You have the following false “equation”, made with six toothpicks arranged on a table in the following way:

XI = I

You have to re-establish the equality by changing the position of a single toothpick. Common-sense rules apply: you are not allowed to bend, break, or remove any toothpicks.

Re-establish the equality? As in I need an equals sign?

One could move the "I" in "XI" and make a != sign (in math, the = sign with a slash over it).

Or, just make 1/1 = 1.

Well, technically, I suppose the != (I can’t remember the ASCII for a not equals sign, if there even is one…) is an equality operator.

You could make a V = V (lopsided V’s: | = |/)

1/1 = 1 is a good solution, but not the only one

The final solution must be stil an equality: != is not a good answer…

Well, the one X would look funny. Kind of like my V’s.

I’m looking at it at 90 degrees and I can’t see anything yet. I think I need to have a few more beers, that seemed to make programming better today anyhow.

You can move the "I" in "XI" over to the other side and make it X = X.

I know!

Make // 1 = 1

Then it would be a comment, so the compiler wouldn’t look at it anyways.

Move a toothpick above the X so that

Sqrt of 1 = 1

That would be a funky sqrt sign, but it works.

Well we know XI is 11 in roman numerals. How about moving one of the ‘=’ to the right to make

XI – 11 ?

These are all good solutions. I like it.

it is already true

XI=I

X=1

OK, move the I pick from XI to the right hand side and get

X = II

this is obviously true. why, X = 10 in binary (msdn here or what?) is 2, which is the same as II in roman encoding.

I would go with either X = X, II = II or I/I = I

And there’s always:

/I != I

Where the ! and = overlap – you take one of the picks from the X and move it over the = sign

I have an IQ of like…uh 30? I’m like a total moron but even I know that…

II = II

Roman numerals.

oops text didnt come out right…lemme try it another way! haha X != 1 that should be more readable…

heck actually my typo is legal…. II = II by "changing the position" of one and tilting the other! That not a bend, break, or a remove…and I thik common sense states that changing the axis is not changing the position.

X means 10 in Roman numeral while + also means 10 in Chinese numeral

X is non equal to I

So leave the number X at the right side and cross the equality sign

the non equal sighn is when you cross the equal sign.

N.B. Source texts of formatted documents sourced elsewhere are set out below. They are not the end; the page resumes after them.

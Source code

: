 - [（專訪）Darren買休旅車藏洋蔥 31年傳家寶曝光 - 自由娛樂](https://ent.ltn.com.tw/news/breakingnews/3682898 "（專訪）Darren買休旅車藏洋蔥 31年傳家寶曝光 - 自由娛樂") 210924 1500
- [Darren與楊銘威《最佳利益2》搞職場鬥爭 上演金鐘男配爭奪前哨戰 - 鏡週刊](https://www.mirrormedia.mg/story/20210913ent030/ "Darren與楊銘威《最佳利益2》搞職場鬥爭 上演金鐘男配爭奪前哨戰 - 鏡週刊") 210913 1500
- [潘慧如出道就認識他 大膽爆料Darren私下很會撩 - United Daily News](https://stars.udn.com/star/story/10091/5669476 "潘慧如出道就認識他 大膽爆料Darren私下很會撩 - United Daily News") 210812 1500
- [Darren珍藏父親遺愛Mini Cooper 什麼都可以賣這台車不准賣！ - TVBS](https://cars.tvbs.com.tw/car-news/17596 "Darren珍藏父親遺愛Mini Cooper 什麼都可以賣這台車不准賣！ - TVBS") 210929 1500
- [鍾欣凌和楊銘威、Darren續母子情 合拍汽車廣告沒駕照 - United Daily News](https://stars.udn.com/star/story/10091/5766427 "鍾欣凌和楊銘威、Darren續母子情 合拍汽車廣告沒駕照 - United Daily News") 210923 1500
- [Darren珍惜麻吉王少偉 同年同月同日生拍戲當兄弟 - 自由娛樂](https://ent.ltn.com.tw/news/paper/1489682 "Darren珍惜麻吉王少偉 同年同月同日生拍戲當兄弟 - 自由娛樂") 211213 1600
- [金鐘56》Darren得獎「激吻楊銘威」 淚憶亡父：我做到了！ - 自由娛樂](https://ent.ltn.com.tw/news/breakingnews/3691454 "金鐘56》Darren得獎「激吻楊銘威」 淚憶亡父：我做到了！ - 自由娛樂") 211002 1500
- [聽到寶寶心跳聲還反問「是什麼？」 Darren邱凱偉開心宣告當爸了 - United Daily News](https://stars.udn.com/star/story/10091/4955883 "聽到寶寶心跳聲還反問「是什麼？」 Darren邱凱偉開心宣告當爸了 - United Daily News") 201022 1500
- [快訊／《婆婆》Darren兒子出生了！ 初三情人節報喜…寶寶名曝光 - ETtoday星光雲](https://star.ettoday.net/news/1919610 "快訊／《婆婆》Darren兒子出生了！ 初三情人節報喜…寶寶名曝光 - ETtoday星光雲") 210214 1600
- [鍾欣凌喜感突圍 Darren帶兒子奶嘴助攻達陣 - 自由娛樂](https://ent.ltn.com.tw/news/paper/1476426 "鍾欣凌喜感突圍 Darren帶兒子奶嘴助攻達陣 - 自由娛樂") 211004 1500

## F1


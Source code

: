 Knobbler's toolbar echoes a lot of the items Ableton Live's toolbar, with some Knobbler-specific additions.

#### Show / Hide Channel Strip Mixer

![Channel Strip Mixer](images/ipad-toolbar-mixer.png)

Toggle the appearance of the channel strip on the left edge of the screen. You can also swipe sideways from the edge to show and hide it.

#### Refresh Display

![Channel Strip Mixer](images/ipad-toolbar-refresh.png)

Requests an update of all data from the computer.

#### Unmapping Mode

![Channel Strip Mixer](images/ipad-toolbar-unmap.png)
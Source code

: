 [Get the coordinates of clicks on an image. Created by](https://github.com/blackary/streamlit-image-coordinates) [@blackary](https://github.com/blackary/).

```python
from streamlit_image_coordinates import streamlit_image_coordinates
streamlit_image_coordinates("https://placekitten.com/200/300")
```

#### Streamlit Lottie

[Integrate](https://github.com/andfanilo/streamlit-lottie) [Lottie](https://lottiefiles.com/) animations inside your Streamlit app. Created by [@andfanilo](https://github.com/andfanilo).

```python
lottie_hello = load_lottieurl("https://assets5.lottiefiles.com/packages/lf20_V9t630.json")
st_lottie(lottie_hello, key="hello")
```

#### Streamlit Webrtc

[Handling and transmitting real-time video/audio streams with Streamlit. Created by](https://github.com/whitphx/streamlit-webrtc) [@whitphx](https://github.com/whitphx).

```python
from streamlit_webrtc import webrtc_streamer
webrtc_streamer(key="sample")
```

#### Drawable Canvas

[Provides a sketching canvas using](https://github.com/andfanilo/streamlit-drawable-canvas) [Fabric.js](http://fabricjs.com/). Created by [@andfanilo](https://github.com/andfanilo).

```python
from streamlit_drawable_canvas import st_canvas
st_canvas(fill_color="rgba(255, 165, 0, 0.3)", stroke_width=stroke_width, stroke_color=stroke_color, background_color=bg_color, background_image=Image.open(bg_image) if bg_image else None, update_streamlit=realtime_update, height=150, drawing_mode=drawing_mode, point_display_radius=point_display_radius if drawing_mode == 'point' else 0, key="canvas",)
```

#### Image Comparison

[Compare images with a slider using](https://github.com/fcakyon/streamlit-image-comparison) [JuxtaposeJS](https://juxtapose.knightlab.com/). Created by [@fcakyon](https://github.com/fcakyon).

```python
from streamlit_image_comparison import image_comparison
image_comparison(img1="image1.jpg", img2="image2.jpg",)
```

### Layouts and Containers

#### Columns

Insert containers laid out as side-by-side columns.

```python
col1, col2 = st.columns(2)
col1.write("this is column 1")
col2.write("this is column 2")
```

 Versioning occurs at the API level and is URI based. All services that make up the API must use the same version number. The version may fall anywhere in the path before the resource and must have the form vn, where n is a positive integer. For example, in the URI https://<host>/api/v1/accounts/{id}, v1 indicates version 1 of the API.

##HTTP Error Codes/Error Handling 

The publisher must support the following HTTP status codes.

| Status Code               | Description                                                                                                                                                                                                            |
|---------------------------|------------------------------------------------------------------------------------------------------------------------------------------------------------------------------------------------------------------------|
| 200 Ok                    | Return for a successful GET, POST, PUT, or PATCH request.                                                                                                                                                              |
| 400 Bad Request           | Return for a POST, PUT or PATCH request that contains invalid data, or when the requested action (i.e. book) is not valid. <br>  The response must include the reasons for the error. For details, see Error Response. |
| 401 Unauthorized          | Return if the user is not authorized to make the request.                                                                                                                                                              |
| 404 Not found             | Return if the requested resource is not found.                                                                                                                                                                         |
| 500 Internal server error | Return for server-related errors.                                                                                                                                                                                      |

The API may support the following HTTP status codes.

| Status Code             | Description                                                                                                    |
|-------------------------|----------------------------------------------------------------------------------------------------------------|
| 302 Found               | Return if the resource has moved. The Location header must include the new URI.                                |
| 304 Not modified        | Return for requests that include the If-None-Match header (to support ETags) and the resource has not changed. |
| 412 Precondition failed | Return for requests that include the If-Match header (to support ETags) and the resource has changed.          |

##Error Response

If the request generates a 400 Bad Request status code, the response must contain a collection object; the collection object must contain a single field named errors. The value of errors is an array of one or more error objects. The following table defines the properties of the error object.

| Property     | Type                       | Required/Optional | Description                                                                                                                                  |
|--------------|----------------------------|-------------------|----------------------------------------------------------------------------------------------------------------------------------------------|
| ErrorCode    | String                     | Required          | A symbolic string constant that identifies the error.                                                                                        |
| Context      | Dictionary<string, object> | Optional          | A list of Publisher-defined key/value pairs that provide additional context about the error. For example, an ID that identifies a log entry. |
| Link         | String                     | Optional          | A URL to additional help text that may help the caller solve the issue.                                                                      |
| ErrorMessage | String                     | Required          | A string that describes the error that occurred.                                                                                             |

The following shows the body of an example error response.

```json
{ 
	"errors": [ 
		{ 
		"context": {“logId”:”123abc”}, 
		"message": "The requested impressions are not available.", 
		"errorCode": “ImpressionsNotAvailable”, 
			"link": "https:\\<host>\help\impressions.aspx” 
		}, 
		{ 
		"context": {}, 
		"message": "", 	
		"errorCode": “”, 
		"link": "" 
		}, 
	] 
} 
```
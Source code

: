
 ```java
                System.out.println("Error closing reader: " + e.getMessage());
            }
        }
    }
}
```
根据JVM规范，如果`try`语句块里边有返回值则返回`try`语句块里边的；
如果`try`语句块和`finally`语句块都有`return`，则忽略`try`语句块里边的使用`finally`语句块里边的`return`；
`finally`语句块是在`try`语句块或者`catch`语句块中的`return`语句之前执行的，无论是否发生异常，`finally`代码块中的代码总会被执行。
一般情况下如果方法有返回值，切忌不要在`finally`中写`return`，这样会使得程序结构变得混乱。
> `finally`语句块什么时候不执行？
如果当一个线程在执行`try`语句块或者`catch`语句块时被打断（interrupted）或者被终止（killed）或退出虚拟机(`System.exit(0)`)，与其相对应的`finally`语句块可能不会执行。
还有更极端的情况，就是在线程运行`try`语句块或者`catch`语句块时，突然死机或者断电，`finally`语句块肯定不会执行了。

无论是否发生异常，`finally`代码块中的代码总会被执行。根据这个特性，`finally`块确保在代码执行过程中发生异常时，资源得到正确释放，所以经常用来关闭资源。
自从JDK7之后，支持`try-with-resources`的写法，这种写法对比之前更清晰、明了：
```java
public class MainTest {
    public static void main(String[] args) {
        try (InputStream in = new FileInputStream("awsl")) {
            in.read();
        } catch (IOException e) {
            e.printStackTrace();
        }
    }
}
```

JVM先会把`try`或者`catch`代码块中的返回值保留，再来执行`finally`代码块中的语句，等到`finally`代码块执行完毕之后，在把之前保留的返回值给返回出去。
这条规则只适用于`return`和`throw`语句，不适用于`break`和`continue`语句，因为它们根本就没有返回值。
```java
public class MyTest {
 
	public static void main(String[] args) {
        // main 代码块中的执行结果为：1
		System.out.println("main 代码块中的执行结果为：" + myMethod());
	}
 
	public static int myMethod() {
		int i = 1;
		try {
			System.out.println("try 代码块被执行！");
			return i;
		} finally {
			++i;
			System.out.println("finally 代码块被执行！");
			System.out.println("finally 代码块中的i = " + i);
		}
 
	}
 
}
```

Hey Adi, some of your maths related stuff has been pretty funky, I remember the stuff about Godel numbers

Why not blog about Lax winning the Abel prize instead of silly puzzles (or both, if you feel that way inclined)?

Move the left I over the =, so that it reads:

X <> I (where <> is = with a dash).

Equation is correct then.

OMG. The solution was already here. Sorry ’bout that.

What about Wesner’s solution of sqrt(1) = 1?

(Move the one part of the X to make the sqrt symbol)

"it is already true

XI=I

X=1 "

How so? You lose a tootpick in the second line.

Roman numeral XI is 11 in base 10, and that does not equal 1.

I’ve got it!

X’ = 1

(x prime, the derivative of x, taken with respect to x, is one)

Almost as good as | = |

Precisely!

The prime symbol is too short for it to be a toothpick…

yes, i still insist on

X = II

(10) = (2)

Judging from the position of the toothpicks, it’s rather obvious that you can’t move the toothpicks that make up the equality sign or the right side one.

That means you could only move the three toothpicks that make up the lvalue. Unfortunatly, that X sign is rather difficult to alter (/| or | don’t really mean anything) so the only one left that could be moved is the vertical toothpick.

Since X = II or IX = I or -X = I don’t really make sense, I believe another answer (besides 1/1 = 1) is X = T. Thinking a bit outside the box, X and T could hold the same value and therefore be equal.

The actual answer, derivative, is less satisfying than the other creative alternatives suggested.

Anyway, how about square root of -1 is the imaginary number:

/-1 = I

Since X1 = 1, then X = 1, so X = 1 ^^ 1 (1 raised to the first power). Or you could raise X to the first power to get the same result.

Here’s another one, sort of:

1^x = 1

where the 1 is moved so that x becomes its exponent in superscript. The positioning is a little off, and you could argue about 1^.5 having multiple values, for example, but otherwise it works.